Every line from the one that includes "Need to get" to the end of the entries should be written out exactly, with the first and last included.
■ ■ ■ ■ ■
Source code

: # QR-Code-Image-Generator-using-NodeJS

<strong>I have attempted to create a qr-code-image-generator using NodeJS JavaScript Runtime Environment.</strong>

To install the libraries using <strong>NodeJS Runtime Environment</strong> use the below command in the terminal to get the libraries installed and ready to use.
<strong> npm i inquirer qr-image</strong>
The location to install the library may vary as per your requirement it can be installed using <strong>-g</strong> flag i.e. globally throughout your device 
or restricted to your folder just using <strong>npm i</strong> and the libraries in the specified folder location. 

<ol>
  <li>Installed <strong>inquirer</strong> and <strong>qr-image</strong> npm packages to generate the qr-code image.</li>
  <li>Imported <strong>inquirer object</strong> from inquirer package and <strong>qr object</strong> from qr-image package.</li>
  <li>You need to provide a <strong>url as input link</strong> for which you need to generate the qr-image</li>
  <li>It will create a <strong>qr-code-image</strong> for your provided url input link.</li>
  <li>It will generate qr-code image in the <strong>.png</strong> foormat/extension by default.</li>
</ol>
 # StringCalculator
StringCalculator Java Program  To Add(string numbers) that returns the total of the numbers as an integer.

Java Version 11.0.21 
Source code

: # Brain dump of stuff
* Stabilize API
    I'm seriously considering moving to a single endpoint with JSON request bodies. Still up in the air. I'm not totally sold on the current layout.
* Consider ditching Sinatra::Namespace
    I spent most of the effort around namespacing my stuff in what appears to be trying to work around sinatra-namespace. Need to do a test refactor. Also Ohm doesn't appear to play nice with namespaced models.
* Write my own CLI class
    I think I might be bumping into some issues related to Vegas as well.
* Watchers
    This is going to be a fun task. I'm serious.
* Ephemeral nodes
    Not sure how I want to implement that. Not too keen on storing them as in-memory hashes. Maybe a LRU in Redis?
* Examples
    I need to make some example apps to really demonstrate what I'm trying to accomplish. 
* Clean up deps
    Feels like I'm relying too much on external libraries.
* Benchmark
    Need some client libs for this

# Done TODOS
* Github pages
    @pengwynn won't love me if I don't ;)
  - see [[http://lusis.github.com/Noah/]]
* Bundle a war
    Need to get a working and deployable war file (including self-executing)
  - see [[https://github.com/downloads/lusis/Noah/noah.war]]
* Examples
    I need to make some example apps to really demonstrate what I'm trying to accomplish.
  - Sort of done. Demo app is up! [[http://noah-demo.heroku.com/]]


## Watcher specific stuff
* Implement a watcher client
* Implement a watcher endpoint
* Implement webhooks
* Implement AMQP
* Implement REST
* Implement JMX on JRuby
■ ■ ■ ■ ■
#### [Answer space]
    Need to get a working and deployable war file (including self-executing)
  - see [[https://github.com/downloads/lusis/Noah/noah.war]]
* Examples
    I need to make some example apps to really demonstrate what I'm trying to accomplish.
  - Sort of done. Demo app is up! [[http://noah-demo.heroku.com/]]


## Watcher specific stuff
* Implement a watcher client
* Implement a watcher endpoint
* Implement webhooks
* Implement AMQP
* Implement REST
* Implement JMX on JRuby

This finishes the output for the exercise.